I’ve been following Julia development on and off and with the buzz around the latest release I decided to give it another try by writing a small neural network library. I am working on a daily basis with Torch so I implemented something with a similar API.

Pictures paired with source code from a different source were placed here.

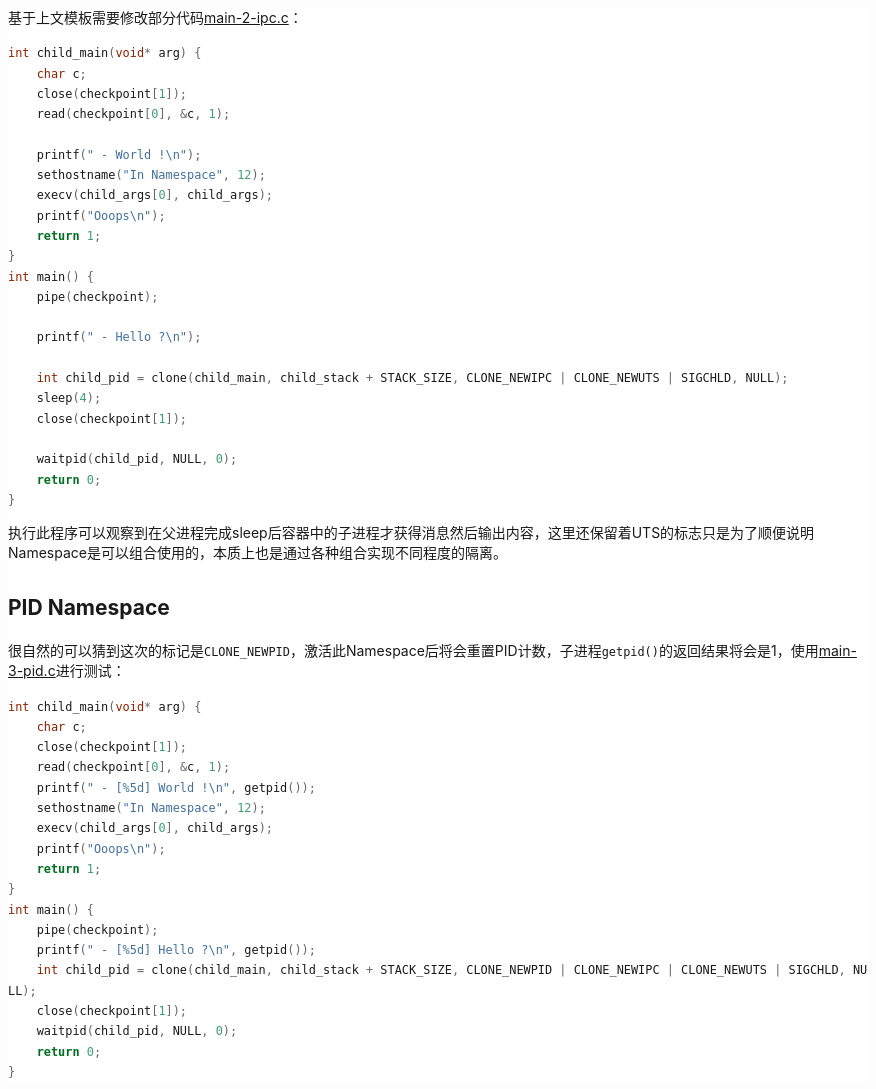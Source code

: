 基于上文模板需要修改部分代码[main-2-ipc.c](/attachments/docker/practice/main-2-ipc.c)：

```c
int child_main(void* arg) {
    char c;
    close(checkpoint[1]);
    read(checkpoint[0], &c, 1);

    printf(" - World !\n");
    sethostname("In Namespace", 12);
    execv(child_args[0], child_args);
    printf("Ooops\n");
    return 1;
}
int main() {
    pipe(checkpoint);

    printf(" - Hello ?\n");

    int child_pid = clone(child_main, child_stack + STACK_SIZE, CLONE_NEWIPC | CLONE_NEWUTS | SIGCHLD, NULL);
    sleep(4);
    close(checkpoint[1]);

    waitpid(child_pid, NULL, 0);
    return 0;
}
```

执行此程序可以观察到在父进程完成sleep后容器中的子进程才获得消息然后输出内容，这里还保留着UTS的标志只是为了顺便说明Namespace是可以组合使用的，本质上也是通过各种组合实现不同程度的隔离。


## PID Namespace
很自然的可以猜到这次的标记是`CLONE_NEWPID`，激活此Namespace后将会重置PID计数，子进程`getpid()`的返回结果将会是1，使用[main-3-pid.c](/attachments/docker/practice/main-3-pid.c)进行测试：

```c
int child_main(void* arg) {
    char c;
    close(checkpoint[1]);
    read(checkpoint[0], &c, 1);
    printf(" - [%5d] World !\n", getpid());
    sethostname("In Namespace", 12);
    execv(child_args[0], child_args);
    printf("Ooops\n");
    return 1;
}
int main() {
    pipe(checkpoint);
    printf(" - [%5d] Hello ?\n", getpid());
    int child_pid = clone(child_main, child_stack + STACK_SIZE, CLONE_NEWPID | CLONE_NEWIPC | CLONE_NEWUTS | SIGCHLD, NULL);
    close(checkpoint[1]);
    waitpid(child_pid, NULL, 0);
    return 0;
}
```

However it turned out the performance of the code I wrote was terrible compared to Torch when doing a forward - backward operation on a fully connected network with around 500,000,000 parameters.

```
500,000,000 parameters:
torch: 0.43s
julia: 2.84 - 2.98s
68,000,000 parameters:
torch: 0.05 - 0.06s
julia: 0.35 - 0.36s
```

So I tried to break it down to the main operations, you can see the code below. This performs exactly as the network I wrote. Are there any obvious mistakes that might kill the performance? Any suggestions on how I can improve things?

```
module Test
T = Float32
W1 = rand(T, 2048, 512 * 512)
W2 = rand(T, 1024, 2048)
W3 = rand(T, 10, 1024)
dW1, dW2, dW3 = zeros(W1), zeros(W2), zeros(W3)
out1, out2, out3 = zeros(T, 2048), zeros(T, 1024), zeros(T, 10)
dOut1, dOut2, dOut = zeros(T, 2048), zeros(T, 1024), zeros(T, 512 * 512)
function mockNN(input::Array{Float32, 1}, error::Array{Float32, 1})
# Forward
BLAS.gemv!('N', T(1.0), W1, input, T(0.0), out1)
BLAS.gemv!('N', T(1.0), W2, out1, T(0.0), out2)
BLAS.gemv!('N', T(1.0), W3, out2, T(0.0), out3)
# Backward
# ∂E/∂inputs and ∂E/∂W
fill!(dW3, 0)
fill!(dOut2, 0)
BLAS.gemv!('N', T(1.0), W3', error, T(0.0), dOut2)
BLAS.ger!(T(1.0), error, out2, dW3)
fill!(dW2, 0)
fill!(dOut1, 0)
BLAS.gemv!('N', T(1.0), W2', dOut2, T(0.0), dOut1)
BLAS.ger!(T(1.0), dOut2, out1, dW2)
fill!(dW1, 0)
fill!(dOut, 0)
BLAS.gemv!('N', T(1.0), W1', dOut1, T(0.0), dOut)
BLAS.ger!(T(1.0), dOut1, input, dW1)
end
input = rand(T, 512 * 512)
error = rand(T, 10)
@time mockNN(input, error)
for i in 1:10
input = rand(T, 512 * 512)
error = rand(T, 10)
@time mockNN(input, error)
end
end
```